(Source texts of formatted documents)
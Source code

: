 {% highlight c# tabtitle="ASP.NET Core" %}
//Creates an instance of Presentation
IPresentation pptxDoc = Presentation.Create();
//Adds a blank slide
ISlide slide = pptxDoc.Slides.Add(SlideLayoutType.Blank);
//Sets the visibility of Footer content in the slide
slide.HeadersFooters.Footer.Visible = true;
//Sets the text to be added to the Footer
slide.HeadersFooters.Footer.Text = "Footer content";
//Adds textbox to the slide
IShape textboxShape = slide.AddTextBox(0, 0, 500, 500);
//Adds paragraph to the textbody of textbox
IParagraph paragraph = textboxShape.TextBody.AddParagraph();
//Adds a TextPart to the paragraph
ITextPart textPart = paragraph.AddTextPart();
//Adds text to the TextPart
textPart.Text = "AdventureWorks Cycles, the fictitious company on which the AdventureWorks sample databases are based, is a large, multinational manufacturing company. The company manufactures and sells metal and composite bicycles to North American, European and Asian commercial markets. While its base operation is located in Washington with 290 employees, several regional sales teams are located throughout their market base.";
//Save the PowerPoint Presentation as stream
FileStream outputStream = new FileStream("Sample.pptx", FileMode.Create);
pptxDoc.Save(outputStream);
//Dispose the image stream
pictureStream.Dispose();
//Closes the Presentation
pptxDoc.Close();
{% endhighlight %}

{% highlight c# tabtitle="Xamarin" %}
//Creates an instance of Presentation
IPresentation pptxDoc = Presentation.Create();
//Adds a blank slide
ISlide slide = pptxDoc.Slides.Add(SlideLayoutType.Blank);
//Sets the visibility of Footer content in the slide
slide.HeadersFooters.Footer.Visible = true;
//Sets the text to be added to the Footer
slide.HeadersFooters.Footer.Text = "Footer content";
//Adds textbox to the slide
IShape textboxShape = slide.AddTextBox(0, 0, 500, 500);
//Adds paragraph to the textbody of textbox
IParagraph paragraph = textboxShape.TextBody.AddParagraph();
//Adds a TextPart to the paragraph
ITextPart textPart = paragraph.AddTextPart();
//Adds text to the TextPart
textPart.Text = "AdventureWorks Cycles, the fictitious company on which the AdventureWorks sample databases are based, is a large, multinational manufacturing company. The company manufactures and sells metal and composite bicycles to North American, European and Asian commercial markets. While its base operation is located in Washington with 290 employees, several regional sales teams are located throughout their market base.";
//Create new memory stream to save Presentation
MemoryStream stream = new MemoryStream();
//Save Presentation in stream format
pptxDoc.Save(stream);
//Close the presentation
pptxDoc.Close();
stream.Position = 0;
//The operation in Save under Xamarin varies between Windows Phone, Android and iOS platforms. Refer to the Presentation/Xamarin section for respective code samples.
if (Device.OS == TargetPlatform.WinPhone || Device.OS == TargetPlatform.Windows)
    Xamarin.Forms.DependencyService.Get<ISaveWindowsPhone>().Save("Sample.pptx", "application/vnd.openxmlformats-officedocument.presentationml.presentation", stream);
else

■ Work instruction: Exactly repeat the lines from the line that contains "stream.Position = 0;" to the end of the entries, both included, and leave out all other lines.

■ Task response:
stream.Position = 0;
//The operation in Save under Xamarin varies between Windows Phone, Android and iOS platforms. Refer to the Presentation/Xamarin section for respective code samples.
if (Device.OS == TargetPlatform.WinPhone || Device.OS == TargetPlatform.Windows)
    Xamarin.Forms.DependencyService.Get<ISaveWindowsPhone>().Save("Sample.pptx", "application/vnd.openxmlformats-officedocument.presentationml.presentation", stream);
else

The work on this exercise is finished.